We always got dressed up nice and went to the pub on a Friday evening, walking down the road a mile and up the long rise to the village. This was the pub that was the social hub of all of the local terraces. The pub heaved with single young people, ‘Friday Night Millionaires’ we called them. We stood in what was the pub’s huge old open fireplace just inside the front door and chatted to mates, drank long thin glass pints of beer, looked at the girls and sometimes gently ribbed and joshed some of the girls from up the road. The girls were a tight little club of friends and ribbed us back, laughing through mascara, shining lip gloss and crimped hair. Sometimes the girls came back to number four and we all went up stairs to the big sitting room that looked out through the two large sash windows into the night. The turntable and stereo was there, and we played shiny black vinyl LP’s withdrawn religiously from their big square cardboard sleeves.
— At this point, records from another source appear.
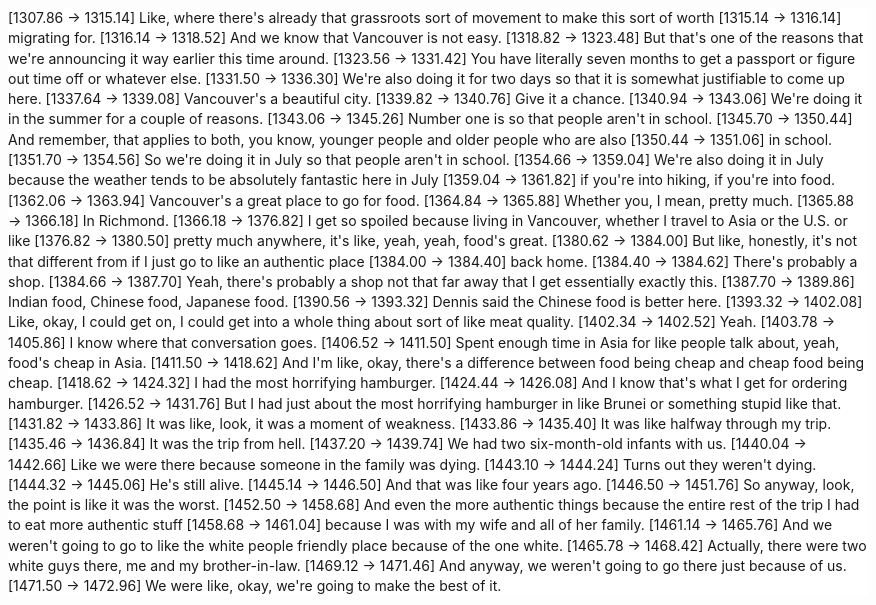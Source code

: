 [1307.86 → 1315.14] Like, where there's already that grassroots sort of movement to make this sort of worth
[1315.14 → 1316.14] migrating for.
[1316.14 → 1318.52] And we know that Vancouver is not easy.
[1318.82 → 1323.48] But that's one of the reasons that we're announcing it way earlier this time around.
[1323.56 → 1331.42] You have literally seven months to get a passport or figure out time off or whatever else.
[1331.50 → 1336.30] We're also doing it for two days so that it is somewhat justifiable to come up here.
[1337.64 → 1339.08] Vancouver's a beautiful city.
[1339.82 → 1340.76] Give it a chance.
[1340.94 → 1343.06] We're doing it in the summer for a couple of reasons.
[1343.06 → 1345.26] Number one is so that people aren't in school.
[1345.70 → 1350.44] And remember, that applies to both, you know, younger people and older people who are also
[1350.44 → 1351.06] in school.
[1351.70 → 1354.56] So we're doing it in July so that people aren't in school.
[1354.66 → 1359.04] We're also doing it in July because the weather tends to be absolutely fantastic here in July
[1359.04 → 1361.82] if you're into hiking, if you're into food.
[1362.06 → 1363.94] Vancouver's a great place to go for food.
[1364.84 → 1365.88] Whether you, I mean, pretty much.
[1365.88 → 1366.18] In Richmond.
[1366.18 → 1376.82] I get so spoiled because living in Vancouver, whether I travel to Asia or the U.S. or like
[1376.82 → 1380.50] pretty much anywhere, it's like, yeah, yeah, food's great.
[1380.62 → 1384.00] But like, honestly, it's not that different from if I just go to like an authentic place
[1384.00 → 1384.40] back home.
[1384.40 → 1384.62] There's probably a shop.
[1384.66 → 1387.70] Yeah, there's probably a shop not that far away that I get essentially exactly this.
[1387.70 → 1389.86] Indian food, Chinese food, Japanese food.
[1390.56 → 1393.32] Dennis said the Chinese food is better here.
[1393.32 → 1402.08] Like, okay, I could get on, I could get into a whole thing about sort of like meat quality.
[1402.34 → 1402.52] Yeah.
[1403.78 → 1405.86] I know where that conversation goes.
[1406.52 → 1411.50] Spent enough time in Asia for like people talk about, yeah, food's cheap in Asia.
[1411.50 → 1418.62] And I'm like, okay, there's a difference between food being cheap and cheap food being cheap.
[1418.62 → 1424.32] I had the most horrifying hamburger.
[1424.44 → 1426.08] And I know that's what I get for ordering hamburger.
[1426.52 → 1431.76] But I had just about the most horrifying hamburger in like Brunei or something stupid like that.
[1431.82 → 1433.86] It was like, look, it was a moment of weakness.
[1433.86 → 1435.40] It was like halfway through my trip.
[1435.46 → 1436.84] It was the trip from hell.
[1437.20 → 1439.74] We had two six-month-old infants with us.
[1440.04 → 1442.66] Like we were there because someone in the family was dying.
[1443.10 → 1444.24] Turns out they weren't dying.
[1444.32 → 1445.06] He's still alive.
[1445.14 → 1446.50] And that was like four years ago.
[1446.50 → 1451.76] So anyway, look, the point is like it was the worst.
[1452.50 → 1458.68] And even the more authentic things because the entire rest of the trip I had to eat more authentic stuff
[1458.68 → 1461.04] because I was with my wife and all of her family.
[1461.14 → 1465.76] And we weren't going to go to like the white people friendly place because of the one white.
[1465.78 → 1468.42] Actually, there were two white guys there, me and my brother-in-law.
[1469.12 → 1471.46] And anyway, we weren't going to go there just because of us.
[1471.50 → 1472.96] We were like, okay, we're going to make the best of it.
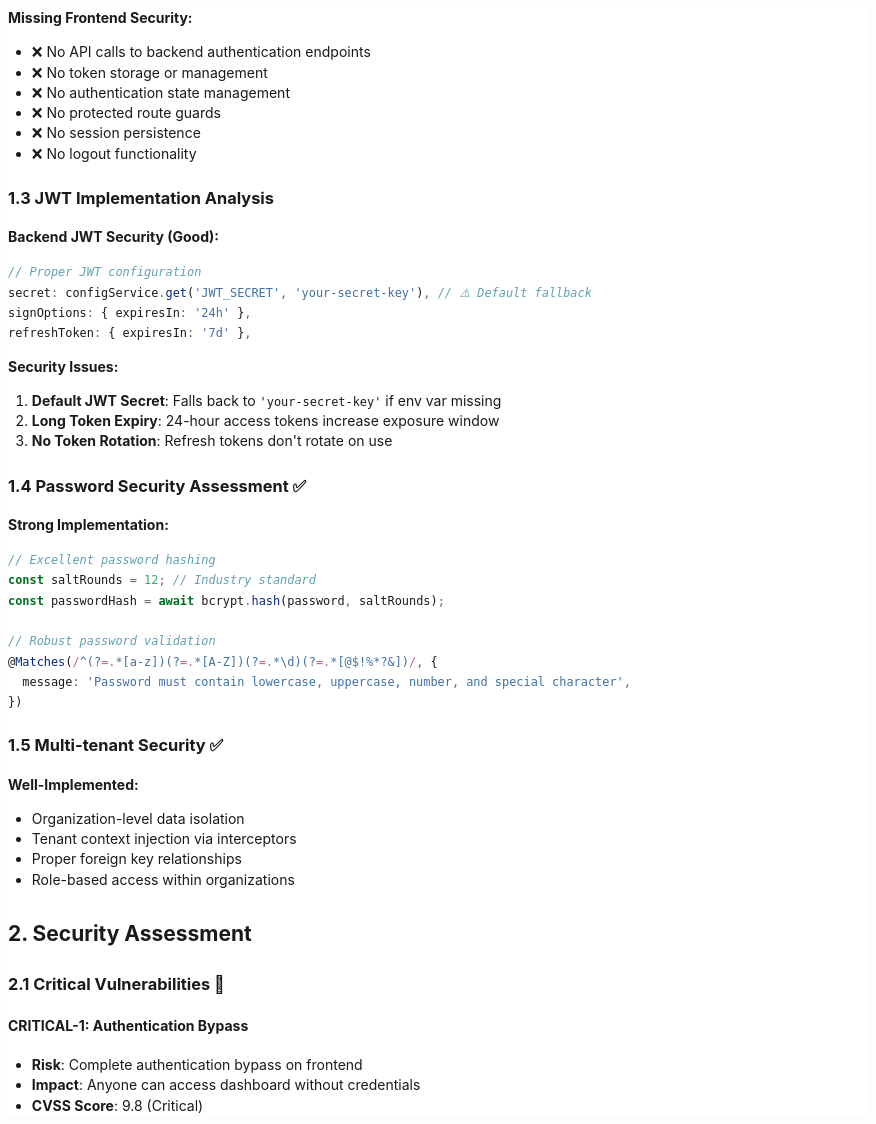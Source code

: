 **Missing Frontend Security:**
- ❌ No API calls to backend authentication endpoints
- ❌ No token storage or management
- ❌ No authentication state management
- ❌ No protected route guards
- ❌ No session persistence
- ❌ No logout functionality

### 1.3 JWT Implementation Analysis

**Backend JWT Security (Good):**
```typescript
// Proper JWT configuration
secret: configService.get('JWT_SECRET', 'your-secret-key'), // ⚠️ Default fallback
signOptions: { expiresIn: '24h' },
refreshToken: { expiresIn: '7d' },
```

**Security Issues:**
1. **Default JWT Secret**: Falls back to `'your-secret-key'` if env var missing
2. **Long Token Expiry**: 24-hour access tokens increase exposure window
3. **No Token Rotation**: Refresh tokens don't rotate on use

### 1.4 Password Security Assessment ✅

**Strong Implementation:**
```typescript
// Excellent password hashing
const saltRounds = 12; // Industry standard
const passwordHash = await bcrypt.hash(password, saltRounds);

// Robust password validation
@Matches(/^(?=.*[a-z])(?=.*[A-Z])(?=.*\d)(?=.*[@$!%*?&])/, {
  message: 'Password must contain lowercase, uppercase, number, and special character',
})
```

### 1.5 Multi-tenant Security ✅

**Well-Implemented:**
- Organization-level data isolation
- Tenant context injection via interceptors
- Proper foreign key relationships
- Role-based access within organizations

## 2. Security Assessment

### 2.1 Critical Vulnerabilities 🚨

#### **CRITICAL-1: Authentication Bypass**
- **Risk**: Complete authentication bypass on frontend
- **Impact**: Anyone can access dashboard without credentials
- **CVSS Score**: 9.8 (Critical)
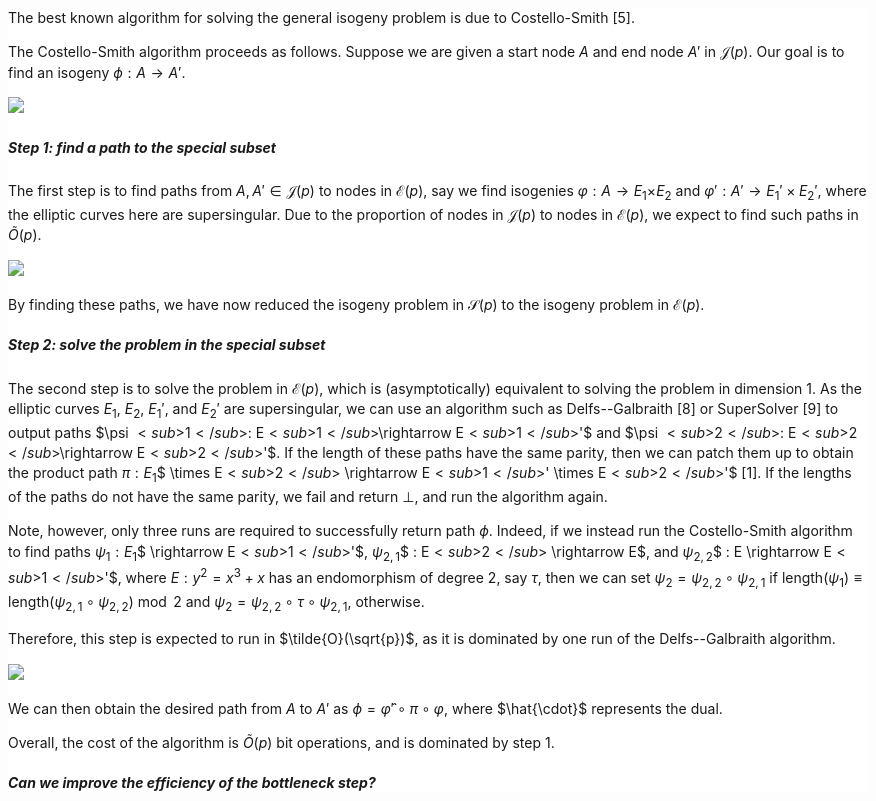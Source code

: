 The best known algorithm for solving the general isogeny problem is due to Costello-Smith [5].

The Costello-Smith algorithm proceeds as follows. Suppose we are given a start node $A$ and end node $A'$ in $\mathcal{J}(p)$. Our goal is to find an isogeny $\phi: A \rightarrow A'$. 

<img src="../../../images/posts/splitsearcher/CS-algo/cs-algo1.png" >

##### Step 1: find a path to the special subset

The first step is to find paths from $A, A' \in \mathcal{J}(p)$ to nodes in $\mathcal{E}(p)$, say we find isogenies $\varphi: A \rightarrow E$<sub>$1$</sub>$\times E$<sub>$2$</sub> and $\varphi': A' \rightarrow E$<sub>$1$</sub>$' \times E$<sub>$2$</sub>$'$, where the elliptic curves here are supersingular. Due to the proportion of nodes in $\mathcal{J}(p)$ to nodes in $\mathcal{E}(p)$, we expect to find such paths in $\tilde{O}(p)$. 

<img src="../../../images/posts/splitsearcher/CS-algo/cs-algo2.png" >

By finding these paths, we have now reduced the isogeny problem in $\mathcal{S}(p)$ to the isogeny problem in $\mathcal{E}(p)$. 


##### Step 2: solve the problem in the special subset

The second step is to solve the problem in $\mathcal{E}(p)$, which is (asymptotically) equivalent to solving the problem in dimension 1. As the elliptic curves $E$<sub>$1$</sub>, $E$<sub>$2$</sub>, $E$<sub>$1$</sub>$'$, and $E$<sub>$2$</sub>$'$ are supersingular, we can use an algorithm such as Delfs--Galbraith [8] or SuperSolver [9] to output paths $\psi $<sub>$1$</sub>$: E$<sub>$1$</sub>$\rightarrow E$<sub>$1$</sub>$'$ and $\psi $<sub>$2$</sub>$: E$<sub>$2$</sub>$\rightarrow E$<sub>$2$</sub>$'$. If the length of these paths have the same parity, then we can patch them up to obtain the product path $\pi : E$<sub>$1$</sub>$ \times E$<sub>$2$</sub>$ \rightarrow E$<sub>$1$</sub>$' \times E$<sub>$2$</sub>$'$ [1]. If the lengths of the paths do not have the same parity, we fail and return $\bot$, and run the algorithm again. 

Note, however, only three runs are required to successfully return path $\phi$. Indeed, if we instead run the Costello-Smith algorithm to find paths $\psi_1 : E$<sub>$1$</sub>$ \rightarrow E$<sub>$1$</sub>$'$, $\psi$<sub>$2,1$</sub>$ : E$<sub>$2$</sub>$ \rightarrow E$, and $\psi$<sub>$2,2$</sub>$ : E \rightarrow E$<sub>$1$</sub>$'$, where $E: y^2 = x^3+x$ has an endomorphism of degree 2, say $\tau$, then we can set $\psi_2 = \psi_{2,2}\circ \psi_{2,1}$ if $\text{length}(\psi_1) \equiv \text{length}(\psi_{2,1} \circ \psi_{2,2}) \bmod 2$ and $\psi_2 = \psi_{2,2}\circ \tau \circ \psi_{2,1}$, otherwise. 

Therefore, this step is expected to run in $\tilde{O}(\sqrt{p})$, as it is dominated by one run of the Delfs--Galbraith algorithm. 


<img src="../../../images/posts/splitsearcher/CS-algo/cs-algo3.png" >


We can then obtain the desired path from $A$ to $A'$ as $\phi = \hat{\varphi}' \circ \pi \circ \varphi$, where $\hat{\cdot}$ represents the dual.

Overall, the cost of the algorithm is $\widetilde{O}(p)$ bit operations, and is dominated by step 1. 

##### Can we improve the efficiency of the bottleneck step?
We laughed into the night and sometime a giggling girl would creep up into my big attic and stay over, her high heels parked drunkenly on the floor beside the bed under the skylight.

 

Sometimes we woke up with headaches, the pious old chapel fellow from next door would scowl at me, Raymond from number six would grin knowingly from inside his olive green farmer’s jacket but Bryn and Dolly would have heard the laughter and music the night before. They would stand in the front door of their house and smile at me with my hair twisted up and my head pounding from too much rich nutty beer as I gathered up the split wood from the front of the house to feed the Rayburn stove. 

 

Bryn would smile his chipped tooth smile and Dolly’s gleaming dentures would grin through her faintly bluish old lips.

 

Bryn would call out “Hey hap socks, one over the eight last night” meaning that I was hungover because I’d drunk more than eight pints of beer in the cheerfully noisy pub and I would laugh and say “something like that Bryn”. He’s laugh again and say to Dolly “hell of a boy” and she’d grin again and then slide inside to make some more tea.

 

Bryn used to call me hap socks because in welsh ‘hap’ means without, quite often I wore my lace up leather shoes with no socks at all because I liked it that way.

 

The days, years and decades have marched their way away into the past and Bryn and Dolly and all of the others that lived in Troed Y Bryn have made their way quietly one by one into the silent black marble tombstones with gold engraved letters in the graveyard at the chapel just up the road from the terrace. 

 

And I without socks, sit in a cool inner city Sydney bar with a well dressed barrister who comments that for every shoe there is a sock, for every shoe there is a sock except perhaps for me; ‘Hap Socks’.